Input data:
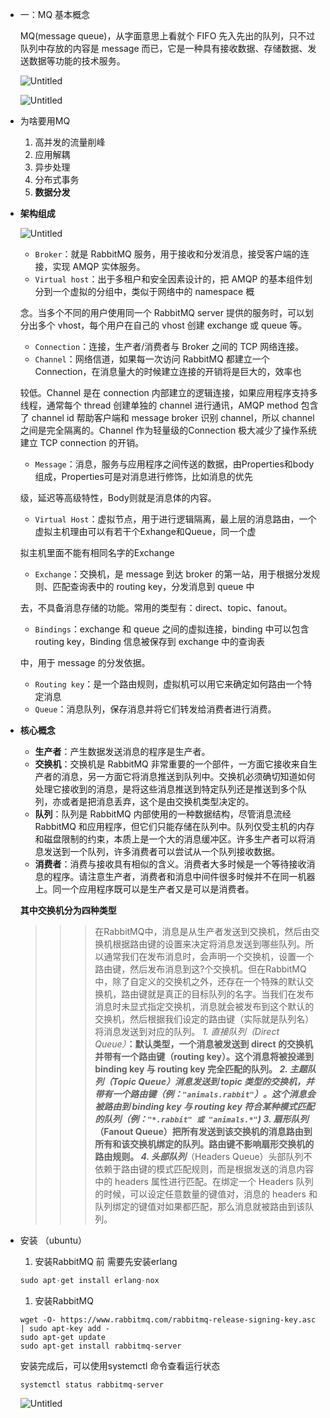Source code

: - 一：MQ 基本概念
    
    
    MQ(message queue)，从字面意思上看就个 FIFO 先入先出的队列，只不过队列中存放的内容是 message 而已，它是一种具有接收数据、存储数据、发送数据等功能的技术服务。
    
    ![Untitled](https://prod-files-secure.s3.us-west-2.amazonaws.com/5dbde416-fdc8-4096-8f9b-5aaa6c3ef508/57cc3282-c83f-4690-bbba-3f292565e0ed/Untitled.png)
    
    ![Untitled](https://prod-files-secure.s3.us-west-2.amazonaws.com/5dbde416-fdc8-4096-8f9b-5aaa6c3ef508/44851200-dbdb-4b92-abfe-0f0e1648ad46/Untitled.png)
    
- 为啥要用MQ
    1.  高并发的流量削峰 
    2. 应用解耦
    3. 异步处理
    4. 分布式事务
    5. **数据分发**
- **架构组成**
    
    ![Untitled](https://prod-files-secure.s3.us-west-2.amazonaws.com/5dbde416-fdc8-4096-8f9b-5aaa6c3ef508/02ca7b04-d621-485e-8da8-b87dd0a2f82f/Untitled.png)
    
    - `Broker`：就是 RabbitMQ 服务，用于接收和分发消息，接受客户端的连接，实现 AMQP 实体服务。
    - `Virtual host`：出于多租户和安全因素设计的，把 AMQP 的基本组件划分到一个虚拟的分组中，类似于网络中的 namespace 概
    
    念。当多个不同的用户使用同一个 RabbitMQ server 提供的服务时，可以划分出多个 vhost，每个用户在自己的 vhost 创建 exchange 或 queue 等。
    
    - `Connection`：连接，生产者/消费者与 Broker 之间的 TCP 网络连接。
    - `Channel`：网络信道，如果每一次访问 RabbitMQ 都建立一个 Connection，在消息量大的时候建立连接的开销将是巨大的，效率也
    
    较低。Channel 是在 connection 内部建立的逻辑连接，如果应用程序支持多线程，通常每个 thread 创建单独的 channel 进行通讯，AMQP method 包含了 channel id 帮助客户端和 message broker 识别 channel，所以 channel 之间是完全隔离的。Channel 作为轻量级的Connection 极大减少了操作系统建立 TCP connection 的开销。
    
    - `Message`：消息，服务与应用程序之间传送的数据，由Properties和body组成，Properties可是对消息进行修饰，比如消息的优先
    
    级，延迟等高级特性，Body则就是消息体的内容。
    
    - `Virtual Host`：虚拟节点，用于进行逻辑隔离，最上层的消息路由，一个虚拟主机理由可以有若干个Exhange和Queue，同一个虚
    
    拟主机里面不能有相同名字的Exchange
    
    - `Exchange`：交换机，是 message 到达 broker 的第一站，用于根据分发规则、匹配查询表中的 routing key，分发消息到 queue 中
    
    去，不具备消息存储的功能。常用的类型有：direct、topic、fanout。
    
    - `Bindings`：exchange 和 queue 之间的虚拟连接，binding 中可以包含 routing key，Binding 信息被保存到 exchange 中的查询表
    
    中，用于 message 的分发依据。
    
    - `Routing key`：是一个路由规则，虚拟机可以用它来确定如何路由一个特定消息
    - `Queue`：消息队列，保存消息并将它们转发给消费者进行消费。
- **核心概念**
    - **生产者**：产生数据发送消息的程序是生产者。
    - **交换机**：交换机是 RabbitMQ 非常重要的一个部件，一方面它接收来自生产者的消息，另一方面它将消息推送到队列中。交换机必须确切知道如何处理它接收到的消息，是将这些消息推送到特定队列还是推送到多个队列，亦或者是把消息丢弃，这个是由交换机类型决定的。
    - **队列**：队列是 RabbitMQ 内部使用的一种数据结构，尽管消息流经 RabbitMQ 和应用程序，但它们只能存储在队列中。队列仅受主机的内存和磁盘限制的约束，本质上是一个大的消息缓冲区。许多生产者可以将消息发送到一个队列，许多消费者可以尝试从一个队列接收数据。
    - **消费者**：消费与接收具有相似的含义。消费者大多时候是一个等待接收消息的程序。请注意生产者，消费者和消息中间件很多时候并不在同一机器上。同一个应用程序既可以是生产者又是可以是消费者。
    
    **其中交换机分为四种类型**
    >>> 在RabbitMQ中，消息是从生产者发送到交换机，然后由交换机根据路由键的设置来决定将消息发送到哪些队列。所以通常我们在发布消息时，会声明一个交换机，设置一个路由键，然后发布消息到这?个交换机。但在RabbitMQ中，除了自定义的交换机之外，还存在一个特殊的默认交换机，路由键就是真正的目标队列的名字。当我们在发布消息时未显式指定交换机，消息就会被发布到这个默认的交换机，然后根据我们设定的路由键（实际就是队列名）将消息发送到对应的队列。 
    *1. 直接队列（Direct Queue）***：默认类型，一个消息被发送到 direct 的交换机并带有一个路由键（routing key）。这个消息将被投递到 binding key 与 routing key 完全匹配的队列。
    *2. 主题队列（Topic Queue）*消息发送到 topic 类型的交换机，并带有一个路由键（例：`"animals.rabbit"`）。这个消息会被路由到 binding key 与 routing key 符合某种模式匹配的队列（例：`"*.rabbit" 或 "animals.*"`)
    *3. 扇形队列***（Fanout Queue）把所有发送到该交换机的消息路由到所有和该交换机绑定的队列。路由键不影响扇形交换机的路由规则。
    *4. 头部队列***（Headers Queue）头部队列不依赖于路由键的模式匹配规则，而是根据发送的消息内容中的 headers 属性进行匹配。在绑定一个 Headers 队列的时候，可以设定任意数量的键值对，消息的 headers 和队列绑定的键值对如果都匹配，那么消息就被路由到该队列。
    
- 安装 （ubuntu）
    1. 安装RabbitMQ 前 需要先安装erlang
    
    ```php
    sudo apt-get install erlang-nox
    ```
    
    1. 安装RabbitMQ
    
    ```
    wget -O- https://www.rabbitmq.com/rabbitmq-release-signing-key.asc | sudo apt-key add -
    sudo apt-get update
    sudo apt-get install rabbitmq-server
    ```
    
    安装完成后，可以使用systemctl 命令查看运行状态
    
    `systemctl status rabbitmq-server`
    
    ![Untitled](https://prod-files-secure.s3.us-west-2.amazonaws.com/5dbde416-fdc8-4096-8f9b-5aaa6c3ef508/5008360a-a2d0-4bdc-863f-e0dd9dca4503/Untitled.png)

Task requirements:
When copying the records, reproduce every entry exactly and omit all pictures.

Task answer:
Source code

: - 一：MQ 基本概念
    
    
    MQ(message queue)，从字面意思上看就个 FIFO 先入先出的队列，只不过队列中存放的内容是 message 而已，它是一种具有接收数据、存储数据、发送数据等功能的技术服务。
    
    ![Untitled](https://prod-files-secure.s3.us-west-2.amazonaws.com/5dbde416-fdc8-4096-8f9b-5aaa6c3ef508/57cc3282-c83f-4690-bbba-3f292565e0ed/Untitled.png)
    
    ![Untitled](https://prod-files-secure.s3.us-west-2.amazonaws.com/5dbde416-fdc8-4096-8f9b-5aaa6c3ef508/44851200-dbdb-4b92-abfe-0f0e1648ad46/Untitled.png)
    
- 为啥要用MQ
    1.  高并发的流量削峰 
    2. 应用解耦
    3. 异步处理
    4. 分布式事务
    5. **数据分发**
- **架构组成**
    
    ![Untitled](https://prod-files-secure.s3.us-west-2.amazonaws.com/5dbde416-fdc8-4096-8f9b-5aaa6c3ef508/02ca7b04-d621-485e-8da8-b87dd0a2f82f/Untitled.png)
    
    - `Broker`：就是 RabbitMQ 服务，用于接收和分发消息，接受客户端的连接，实现 AMQP 实体服务。
    - `Virtual host`：出于多租户和安全因素设计的，把 AMQP 的基本组件划分到一个虚拟的分组中，类似于网络中的 namespace 概
    
    念。当多个不同的用户使用同一个 RabbitMQ server 提供的服务时，可以划分出多个 vhost，每个用户在自己的 vhost 创建 exchange 或 queue 等。
    
    - `Connection`：连接，生产者/消费者与 Broker 之间的 TCP 网络连接。
    - `Channel`：网络信道，如果每一次访问 RabbitMQ 都建立一个 Connection，在消息量大的时候建立连接的开销将是巨大的，效率也
    
    较低。Channel 是在 connection 内部建立的逻辑连接，如果应用程序支持多线程，通常每个 thread 创建单独的 channel 进行通讯，AMQP method 包含了 channel id 帮助客户端和 message broker 识别 channel，所以 channel 之间是完全隔离的。Channel 作为轻量级的Connection 极大减少了操作系统建立 TCP connection 的开销。
    
    - `Message`：消息，服务与应用程序之间传送的数据，由Properties和body组成，Properties可是对消息进行修饰，比如消息的优先
    
    级，延迟等高级特性，Body则就是消息体的内容。
    
    - `Virtual Host`：虚拟节点，用于进行逻辑隔离，最上层的消息路由，一个虚拟主机理由可以有若干个Exhange和Queue，同一个虚
    
    拟主机里面不能有相同名字的Exchange
    
    - `Exchange`：交换机，是 message 到达 broker 的第一站，用于根据分发规则、匹配查询表中的 routing key，分发消息到 queue 中
    
    去，不具备消息存储的功能。常用的类型有：direct、topic、fanout。
    
    - `Bindings`：exchange 和 queue 之间的虚拟连接，binding 中可以包含 routing key，Binding 信息被保存到 exchange 中的查询表
    
    中，用于 message 的分发依据。
    
    - `Routing key`：是一个路由规则，虚拟机可以用它来确定如何路由一个特定消息
    - `Queue`：消息队列，保存消息并将它们转发给消费者进行消费。
- **核心概念**
    - **生产者**：产生数据发送消息的程序是生产者。
    - **交换机**：交换机是 RabbitMQ 非常重要的一个部件，一方面它接收来自生产者的消息，另一方面它将消息推送到队列中。交换机必须确切知道如何处理它接收到的消息，是将这些消息推送到特定队列还是推送到多个队列，亦或者是把消息丢弃，这个是由交换机类型决定的。
    - **队列**：队列是 RabbitMQ 内部使用的一种数据结构，尽管消息流经 RabbitMQ 和应用程序，但它们只能存储在队列中。队列仅受主机的内存和磁盘限制的约束，本质上是一个大的消息缓冲区。许多生产者可以将消息发送到一个队列，许多消费者可以尝试从一个队列接收数据。
    - **消费者**：消费与接收具有相似的含义。消费者大多时候是一个等待接收消息的程序。请注意生产者，消费者和消息中间件很多时候并不在同一机器上。同一个应用程序既可以是生产者又是可以是消费者。
    
    **其中交换机分为四种类型**
    >>> 在RabbitMQ中，消息是从生产者发送到交换机，然后由交换机根据路由键的设置来决定将消息发送到哪些队列。所以通常我们在发布消息时，会声明一个交换机，设置一个路由键，然后发布消息到这?个交换机。但在RabbitMQ中，除了自定义的交换机之外，还存在一个特殊的默认交换机，路由键就是真正的目标队列的名字。当我们在发布消息时未显式指定交换机，消息就会被发布到这个默认的交换机，然后根据我们设定的路由键（实际就是队列名）将消息发送到对应的队列。 
    *1. 直接队列（Direct Queue）***：默认类型，一个消息被发送到 direct 的交换机并带有一个路由键（routing key）。这个消息将被投递到 binding key 与 routing key 完全匹配的队列。
    *2. 主题队列（Topic Queue）*消息发送到 topic 类型的交换机，并带有一个路由键（例：`"animals.rabbit"`）。这个消息会被路由到 binding key 与 routing key 符合某种模式匹配的队列（例：`"*.rabbit" 或 "animals.*"`)
    *3. 扇形队列***（Fanout Queue）把所有发送到该交换机的消息路由到所有和该交换机绑定的队列。路由键不影响扇形交换机的路由规则。
    *4. 头部队列***（Headers Queue）头部队列不依赖于路由键的模式匹配规则，而是根据发送的消息内容中的 headers 属性进行匹配。在绑定一个 Headers 队列的时候，可以设定任意数量的键值对，消息的 headers 和队列绑定的键值对如果都匹配，那么消息就被路由到该队列。
    
- 安装 （ubuntu）
    1. 安装RabbitMQ 前 需要先安装erlang
    
    ```php
    sudo apt-get install erlang-nox
    ```
    
    1. 安装RabbitMQ
    
    ```
    wget -O- https://www.rabbitmq.com/rabbitmq-release-signing-key.asc | sudo apt-key add -
    sudo apt-get update
    sudo apt-get install rabbitmq-server
    ```
    
    安装完成后，可以使用systemctl 命令查看运行状态
    
    `systemctl status rabbitmq-server`
    
    ![Untitled](https://prod-files-secure.s3.us-west-2.amazonaws.com/5dbde416-fdc8-4096-8f9b-5aaa6c3ef508/5008360a-a2d0-4bdc-863f-e0dd9dca4503/Untitled.png)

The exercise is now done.